Filtering, de-duplication, advanced metadata and more. This is where a lot of the newer data culling technologies can come into play. Using either keyword-based technology (old but understood) or newer conceptualization technologies, your ESI is marked as subject for review. In addition, duplicates or near duplicates are identified so that identical records only need to be reviewed one time. You may also be performing automated Bates numbering or doing further processing for email thread identification.
Moving the data-to-review. Having processed all of the data, you now have to make it available for review. This typically means exporting the data to a review/production system, either in-house or with a vendor.
Now compound this overall process by having millions of discrete pieces of information moving through your system. To make things more fun, you may have a "rolling" collection, where you’re processing documents after review has started, sometimes for years at a time. And remember, there’s a distinct possibility that months down the road, you’ll be asked to explain exactly how document number 3452304 came into being, and certify that the image you created and produced is an accurate representation of the document, and the list of recipients of the email to which the document was attached is complete.

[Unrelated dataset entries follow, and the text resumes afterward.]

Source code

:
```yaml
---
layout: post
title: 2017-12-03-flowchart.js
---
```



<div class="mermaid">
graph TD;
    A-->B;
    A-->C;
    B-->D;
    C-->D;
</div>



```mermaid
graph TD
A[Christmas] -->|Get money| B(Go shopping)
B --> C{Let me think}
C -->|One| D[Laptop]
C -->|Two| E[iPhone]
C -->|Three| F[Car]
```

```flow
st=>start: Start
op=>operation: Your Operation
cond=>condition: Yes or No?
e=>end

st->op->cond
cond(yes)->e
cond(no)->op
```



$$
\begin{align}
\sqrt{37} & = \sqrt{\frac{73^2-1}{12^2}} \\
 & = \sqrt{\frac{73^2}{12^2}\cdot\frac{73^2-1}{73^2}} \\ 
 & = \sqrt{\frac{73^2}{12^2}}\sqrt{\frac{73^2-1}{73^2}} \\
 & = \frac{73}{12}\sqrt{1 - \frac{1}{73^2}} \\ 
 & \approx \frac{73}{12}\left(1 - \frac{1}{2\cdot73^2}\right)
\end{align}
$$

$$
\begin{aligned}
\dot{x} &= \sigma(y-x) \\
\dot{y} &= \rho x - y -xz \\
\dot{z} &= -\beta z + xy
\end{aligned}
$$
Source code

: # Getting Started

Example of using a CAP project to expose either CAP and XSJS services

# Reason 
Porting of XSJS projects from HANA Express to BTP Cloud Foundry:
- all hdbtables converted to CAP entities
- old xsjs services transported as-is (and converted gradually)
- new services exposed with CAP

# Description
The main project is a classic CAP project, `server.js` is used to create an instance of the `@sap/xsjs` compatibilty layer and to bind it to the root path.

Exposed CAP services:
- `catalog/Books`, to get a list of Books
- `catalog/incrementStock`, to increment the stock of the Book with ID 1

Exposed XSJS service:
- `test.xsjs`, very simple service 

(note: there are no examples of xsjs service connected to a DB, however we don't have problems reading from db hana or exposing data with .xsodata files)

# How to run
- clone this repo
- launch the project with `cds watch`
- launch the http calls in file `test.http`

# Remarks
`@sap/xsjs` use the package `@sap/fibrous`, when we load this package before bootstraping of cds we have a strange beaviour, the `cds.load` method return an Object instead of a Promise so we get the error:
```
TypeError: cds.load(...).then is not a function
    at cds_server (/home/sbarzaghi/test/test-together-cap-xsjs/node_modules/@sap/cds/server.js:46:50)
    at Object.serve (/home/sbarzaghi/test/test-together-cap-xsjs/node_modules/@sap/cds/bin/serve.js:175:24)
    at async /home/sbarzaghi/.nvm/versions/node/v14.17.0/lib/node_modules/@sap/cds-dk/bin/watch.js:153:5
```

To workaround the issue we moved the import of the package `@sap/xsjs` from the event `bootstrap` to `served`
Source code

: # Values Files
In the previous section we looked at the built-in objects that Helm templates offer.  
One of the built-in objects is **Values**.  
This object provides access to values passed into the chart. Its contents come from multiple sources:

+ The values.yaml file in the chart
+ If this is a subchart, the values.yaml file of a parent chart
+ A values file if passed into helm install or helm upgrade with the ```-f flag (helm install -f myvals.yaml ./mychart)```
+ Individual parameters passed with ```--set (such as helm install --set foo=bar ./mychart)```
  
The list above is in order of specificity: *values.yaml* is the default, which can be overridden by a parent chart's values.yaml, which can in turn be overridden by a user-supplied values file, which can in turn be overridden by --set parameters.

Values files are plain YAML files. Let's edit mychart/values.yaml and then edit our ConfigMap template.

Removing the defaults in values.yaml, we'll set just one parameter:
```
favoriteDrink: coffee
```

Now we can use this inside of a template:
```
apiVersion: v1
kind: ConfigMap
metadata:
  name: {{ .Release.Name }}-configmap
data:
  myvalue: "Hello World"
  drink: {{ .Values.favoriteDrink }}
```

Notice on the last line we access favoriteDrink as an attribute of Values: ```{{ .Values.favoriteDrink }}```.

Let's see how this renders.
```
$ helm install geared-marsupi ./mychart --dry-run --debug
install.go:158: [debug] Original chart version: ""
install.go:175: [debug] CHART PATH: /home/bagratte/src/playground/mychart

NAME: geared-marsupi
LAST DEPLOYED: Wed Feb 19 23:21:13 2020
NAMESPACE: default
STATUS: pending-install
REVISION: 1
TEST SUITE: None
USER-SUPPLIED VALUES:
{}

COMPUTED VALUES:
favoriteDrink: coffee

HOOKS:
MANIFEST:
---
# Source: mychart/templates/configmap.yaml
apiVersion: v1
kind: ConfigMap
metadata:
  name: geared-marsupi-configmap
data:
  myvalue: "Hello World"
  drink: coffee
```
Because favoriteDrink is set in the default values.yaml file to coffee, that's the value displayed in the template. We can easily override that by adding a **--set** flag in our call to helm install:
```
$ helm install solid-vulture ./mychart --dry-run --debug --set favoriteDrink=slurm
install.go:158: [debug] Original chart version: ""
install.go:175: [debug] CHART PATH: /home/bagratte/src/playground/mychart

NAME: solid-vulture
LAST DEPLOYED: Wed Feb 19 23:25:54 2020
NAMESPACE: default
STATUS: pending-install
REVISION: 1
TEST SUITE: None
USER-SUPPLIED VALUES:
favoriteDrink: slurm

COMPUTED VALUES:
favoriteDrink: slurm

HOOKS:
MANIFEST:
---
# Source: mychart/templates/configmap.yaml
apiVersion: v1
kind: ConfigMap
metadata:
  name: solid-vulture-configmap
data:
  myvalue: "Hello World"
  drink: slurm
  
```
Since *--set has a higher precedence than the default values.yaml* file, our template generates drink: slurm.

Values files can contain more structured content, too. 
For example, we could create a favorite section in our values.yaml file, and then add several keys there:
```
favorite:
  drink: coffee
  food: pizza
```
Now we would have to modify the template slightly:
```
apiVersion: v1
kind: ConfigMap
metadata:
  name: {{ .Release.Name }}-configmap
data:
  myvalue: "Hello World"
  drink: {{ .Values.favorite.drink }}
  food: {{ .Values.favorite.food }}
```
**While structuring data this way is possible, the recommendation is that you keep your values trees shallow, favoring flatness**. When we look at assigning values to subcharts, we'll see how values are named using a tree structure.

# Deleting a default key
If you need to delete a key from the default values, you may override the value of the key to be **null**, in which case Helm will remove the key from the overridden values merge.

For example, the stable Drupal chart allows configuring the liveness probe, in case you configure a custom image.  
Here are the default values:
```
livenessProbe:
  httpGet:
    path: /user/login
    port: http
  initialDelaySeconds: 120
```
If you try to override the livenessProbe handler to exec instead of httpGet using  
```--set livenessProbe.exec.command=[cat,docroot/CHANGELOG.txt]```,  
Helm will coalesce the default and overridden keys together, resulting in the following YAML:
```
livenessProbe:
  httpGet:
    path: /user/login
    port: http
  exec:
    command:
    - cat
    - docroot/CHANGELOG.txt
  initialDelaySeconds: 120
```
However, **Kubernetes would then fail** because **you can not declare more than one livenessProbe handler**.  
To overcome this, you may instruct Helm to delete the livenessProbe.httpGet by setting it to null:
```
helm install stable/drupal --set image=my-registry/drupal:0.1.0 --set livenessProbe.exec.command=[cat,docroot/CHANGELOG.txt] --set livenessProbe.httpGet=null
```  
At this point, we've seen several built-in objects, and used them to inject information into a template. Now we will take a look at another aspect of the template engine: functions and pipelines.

CYA…Build a Solid Foundation
So how will you sleep at night? After all, the last time you installed a system capable of tracking this much information was that ERP system (and, boy, was that install a breeze!). Here are some guiding concepts:
Track, track, track. As you see from above, there are a number of steps. The inventory step should establish a data record for each object to be processed. Every step along the way should update that record to document what was done to each object. This means this is a rather complex database project, and is where the complexity of the process overrides the simplicity of its steps. At the end of the process, you need to be able to pull up the history about any given object, and easily see what happened to it and when. Yes, you’re developing meta metadata (that is, data about the data about the record) but that’s the price of doing this job correctly. If a part of the process involves an outside vendor, then the export and import of the data to and from the vendor need to be minutely tracked. And insist on the same level of tracking on the part of your vendor.
Audit, audit, audit. Auditing has to be a full-time responsibility. The entire process needs to be periodically reviewed and evaluated. Each step needs to be audited separately against a set of standards that are developed as part of the system design. The entire system needs to be audited to make sure that the handoff of data between the steps is accurate, and that all the data is making it through the system.